I've read in other forums about other users experiencing higher than average failure rates with the Caviar Green series, notably with WD HDDs being used as boot drives. I wonder if anyone can verify this information or if WD has released any statements regarding this matter.

Hard drive manufacturers do not release their RMA/failure data. At best, all we have to work with are customer anecdotes. I find plenty of similar complaints regarding other brands/models too.

On other hand, I have 4 x 2TB WD Caviar GP drives that see 24x7 usage and not a single one has failed. I've had them for about a year and no SMART alerts or anything.. they've been solid.

Yet, on the other hand, I've sold 6 x 2TB WD GP drives and one was defective out of the box.

Anecdotally, I've had to replace a 1.5TB Seagate drive three times for a client, I recently bought a 1TB Samsung drive for a customer that was dead on arrival and an old "IBM Deathstar" I have still works fine!

What does this all mean? Absolutely nothing, in my humble opinion.

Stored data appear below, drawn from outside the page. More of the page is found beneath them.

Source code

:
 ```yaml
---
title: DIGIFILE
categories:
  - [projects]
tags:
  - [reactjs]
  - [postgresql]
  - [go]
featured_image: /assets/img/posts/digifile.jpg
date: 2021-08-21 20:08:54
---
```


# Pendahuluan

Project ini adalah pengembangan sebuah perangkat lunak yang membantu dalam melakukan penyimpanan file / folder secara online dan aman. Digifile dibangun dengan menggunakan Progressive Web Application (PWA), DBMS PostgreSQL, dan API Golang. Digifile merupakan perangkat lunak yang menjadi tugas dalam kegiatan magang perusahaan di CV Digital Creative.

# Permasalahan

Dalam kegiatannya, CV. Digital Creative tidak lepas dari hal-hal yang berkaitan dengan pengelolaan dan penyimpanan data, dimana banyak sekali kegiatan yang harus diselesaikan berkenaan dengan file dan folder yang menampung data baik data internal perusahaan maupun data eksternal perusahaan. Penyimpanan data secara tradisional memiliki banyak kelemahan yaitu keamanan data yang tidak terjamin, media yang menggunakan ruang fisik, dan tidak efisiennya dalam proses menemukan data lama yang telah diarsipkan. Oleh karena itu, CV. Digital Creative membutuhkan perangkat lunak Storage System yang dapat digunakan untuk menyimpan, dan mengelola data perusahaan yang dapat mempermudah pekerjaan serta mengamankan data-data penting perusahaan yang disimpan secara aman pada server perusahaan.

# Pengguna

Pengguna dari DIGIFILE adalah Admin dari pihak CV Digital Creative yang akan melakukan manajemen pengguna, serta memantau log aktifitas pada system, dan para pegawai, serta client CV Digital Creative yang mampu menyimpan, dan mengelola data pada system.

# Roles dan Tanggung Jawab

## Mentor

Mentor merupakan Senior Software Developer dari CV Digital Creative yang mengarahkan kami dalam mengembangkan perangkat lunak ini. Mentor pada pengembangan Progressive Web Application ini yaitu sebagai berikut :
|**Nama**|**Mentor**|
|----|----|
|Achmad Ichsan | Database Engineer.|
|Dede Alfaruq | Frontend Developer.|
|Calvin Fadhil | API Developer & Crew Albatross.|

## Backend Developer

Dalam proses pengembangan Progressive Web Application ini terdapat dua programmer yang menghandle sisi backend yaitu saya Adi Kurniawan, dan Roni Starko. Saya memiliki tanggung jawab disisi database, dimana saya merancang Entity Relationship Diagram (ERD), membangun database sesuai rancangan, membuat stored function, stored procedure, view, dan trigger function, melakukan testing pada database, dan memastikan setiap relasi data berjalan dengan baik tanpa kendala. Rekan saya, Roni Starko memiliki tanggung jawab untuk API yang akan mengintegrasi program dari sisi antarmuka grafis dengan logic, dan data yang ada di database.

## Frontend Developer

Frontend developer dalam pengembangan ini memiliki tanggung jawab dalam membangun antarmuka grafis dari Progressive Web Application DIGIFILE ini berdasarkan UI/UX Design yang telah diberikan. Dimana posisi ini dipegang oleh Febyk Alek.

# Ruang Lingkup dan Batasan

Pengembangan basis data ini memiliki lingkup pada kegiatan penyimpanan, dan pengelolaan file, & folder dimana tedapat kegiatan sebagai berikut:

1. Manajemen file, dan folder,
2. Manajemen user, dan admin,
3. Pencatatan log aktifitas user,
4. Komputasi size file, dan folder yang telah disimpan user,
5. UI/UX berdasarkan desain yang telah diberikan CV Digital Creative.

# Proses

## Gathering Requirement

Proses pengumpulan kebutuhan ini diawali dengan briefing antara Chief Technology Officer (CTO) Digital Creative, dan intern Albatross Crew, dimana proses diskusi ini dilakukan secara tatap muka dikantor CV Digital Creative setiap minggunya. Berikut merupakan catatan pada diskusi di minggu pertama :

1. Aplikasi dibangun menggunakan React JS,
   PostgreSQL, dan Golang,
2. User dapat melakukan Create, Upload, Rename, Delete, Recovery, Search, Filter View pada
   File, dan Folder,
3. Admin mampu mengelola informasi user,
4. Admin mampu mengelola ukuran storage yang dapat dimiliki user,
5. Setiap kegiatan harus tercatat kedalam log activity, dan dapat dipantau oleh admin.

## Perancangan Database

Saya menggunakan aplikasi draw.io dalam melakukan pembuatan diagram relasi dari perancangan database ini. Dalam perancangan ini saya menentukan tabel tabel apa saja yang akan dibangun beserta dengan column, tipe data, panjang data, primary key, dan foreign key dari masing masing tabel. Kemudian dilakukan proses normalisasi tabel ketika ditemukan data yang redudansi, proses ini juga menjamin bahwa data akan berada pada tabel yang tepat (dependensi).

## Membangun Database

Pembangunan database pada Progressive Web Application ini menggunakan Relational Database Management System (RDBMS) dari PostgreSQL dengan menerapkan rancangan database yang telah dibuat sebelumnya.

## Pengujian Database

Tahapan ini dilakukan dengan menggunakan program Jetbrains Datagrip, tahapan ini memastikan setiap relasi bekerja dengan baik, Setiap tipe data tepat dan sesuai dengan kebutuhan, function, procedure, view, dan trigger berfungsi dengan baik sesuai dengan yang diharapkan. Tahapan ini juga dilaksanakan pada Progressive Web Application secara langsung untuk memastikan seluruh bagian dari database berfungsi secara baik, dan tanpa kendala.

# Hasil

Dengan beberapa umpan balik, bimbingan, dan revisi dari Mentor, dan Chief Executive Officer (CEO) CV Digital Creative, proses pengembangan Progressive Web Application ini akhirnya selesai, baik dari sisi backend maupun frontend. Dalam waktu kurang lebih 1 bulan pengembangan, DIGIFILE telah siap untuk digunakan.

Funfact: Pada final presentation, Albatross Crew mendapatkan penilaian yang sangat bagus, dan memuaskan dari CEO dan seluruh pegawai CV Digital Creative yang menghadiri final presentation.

I'm sure reliability varies by a percentage point or two between models and makes; however, at the end of the day, no choice you make will provide a substantial difference in the safety of your data except redundancy for both your primary storage AND backups. You just have to assume the worst and prepare for it because those drives WILL fail given enough time.

Things that are sure in life: Death, taxes and hard drive failures.

Staff
Rick Rick, TechSpot Staff, said:

burty117 said:

Why support that when the only people in the world who currently have machines that use that are stupid moronic Apple fanatics?.

.. For those who WILL have Thunderbolt? Being blinded by Apple hatred makes it difficult to see into the future though.

burty117 said:

Actually they're the kind of people who would buy a box full of Green Drives that have reliabilty issues but the "price is right" for them I guess

I'm not familiar with these bulk-purchasing, defective equipment buying, tight-a#$%ed Apple Fanboys you speak of. I'm not even sure what this means, honestly. Are you saying Apple Fanboys are willing to buy sub par equipment? If so, how do you fit the 'price is right' in? Why would they need a box of them? The correct stereotype would be early-adopting, over-paying, snobby Apple fanboys.

FYI, Apple Hater Syndrome is every bit as bad as Apple Fanboyism.